_REQUIRED WORK_
Within the records below, reproduce without change the lines from the line that has "<!-- HTML code for Python icon -->" through the line that has "olatunji-weber/olatunji-weber is a", and only those.

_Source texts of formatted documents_

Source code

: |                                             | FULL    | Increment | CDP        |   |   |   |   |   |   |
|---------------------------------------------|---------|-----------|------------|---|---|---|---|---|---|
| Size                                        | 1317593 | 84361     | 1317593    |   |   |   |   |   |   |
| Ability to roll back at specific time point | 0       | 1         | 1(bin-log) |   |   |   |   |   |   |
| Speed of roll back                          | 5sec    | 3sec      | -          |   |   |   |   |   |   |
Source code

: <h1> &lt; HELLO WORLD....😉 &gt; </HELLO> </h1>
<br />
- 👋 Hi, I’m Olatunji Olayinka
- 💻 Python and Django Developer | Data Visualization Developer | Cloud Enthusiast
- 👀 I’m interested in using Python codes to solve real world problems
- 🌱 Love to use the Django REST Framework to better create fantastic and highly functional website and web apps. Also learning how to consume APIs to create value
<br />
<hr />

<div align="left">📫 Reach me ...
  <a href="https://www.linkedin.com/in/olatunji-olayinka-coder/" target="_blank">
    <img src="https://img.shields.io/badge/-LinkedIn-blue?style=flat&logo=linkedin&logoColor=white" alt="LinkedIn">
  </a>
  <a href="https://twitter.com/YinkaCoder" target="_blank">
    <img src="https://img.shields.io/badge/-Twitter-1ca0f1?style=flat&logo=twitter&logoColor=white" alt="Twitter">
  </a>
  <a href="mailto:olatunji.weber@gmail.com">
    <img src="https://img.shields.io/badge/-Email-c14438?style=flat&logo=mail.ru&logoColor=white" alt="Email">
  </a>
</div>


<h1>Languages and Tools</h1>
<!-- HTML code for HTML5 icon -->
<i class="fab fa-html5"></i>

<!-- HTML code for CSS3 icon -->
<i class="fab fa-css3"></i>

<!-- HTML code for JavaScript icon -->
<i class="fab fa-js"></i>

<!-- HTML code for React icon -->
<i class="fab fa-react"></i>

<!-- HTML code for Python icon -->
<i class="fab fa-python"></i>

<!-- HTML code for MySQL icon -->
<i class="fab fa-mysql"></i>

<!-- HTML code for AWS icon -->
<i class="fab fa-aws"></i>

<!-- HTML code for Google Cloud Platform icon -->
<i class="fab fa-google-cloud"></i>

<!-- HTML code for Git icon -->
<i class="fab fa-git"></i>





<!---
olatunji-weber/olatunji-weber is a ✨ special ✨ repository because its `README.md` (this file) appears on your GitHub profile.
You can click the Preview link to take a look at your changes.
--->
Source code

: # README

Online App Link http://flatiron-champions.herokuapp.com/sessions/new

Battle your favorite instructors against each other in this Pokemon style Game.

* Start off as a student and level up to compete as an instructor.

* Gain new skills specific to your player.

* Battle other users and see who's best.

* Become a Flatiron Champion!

_SOLVED PROBLEM_
<!-- HTML code for Python icon -->
<i class="fab fa-python"></i>

<!-- HTML code for MySQL icon -->
<i class="fab fa-mysql"></i>

<!-- HTML code for AWS icon -->
<i class="fab fa-aws"></i>

<!-- HTML code for Google Cloud Platform icon -->
<i class="fab fa-google-cloud"></i>

<!-- HTML code for Git icon -->
<i class="fab fa-git"></i>





<!---
olatunji-weber/olatunji-weber is a ✨ special ✨ repository because its `README.md` (this file) appears on your GitHub profile.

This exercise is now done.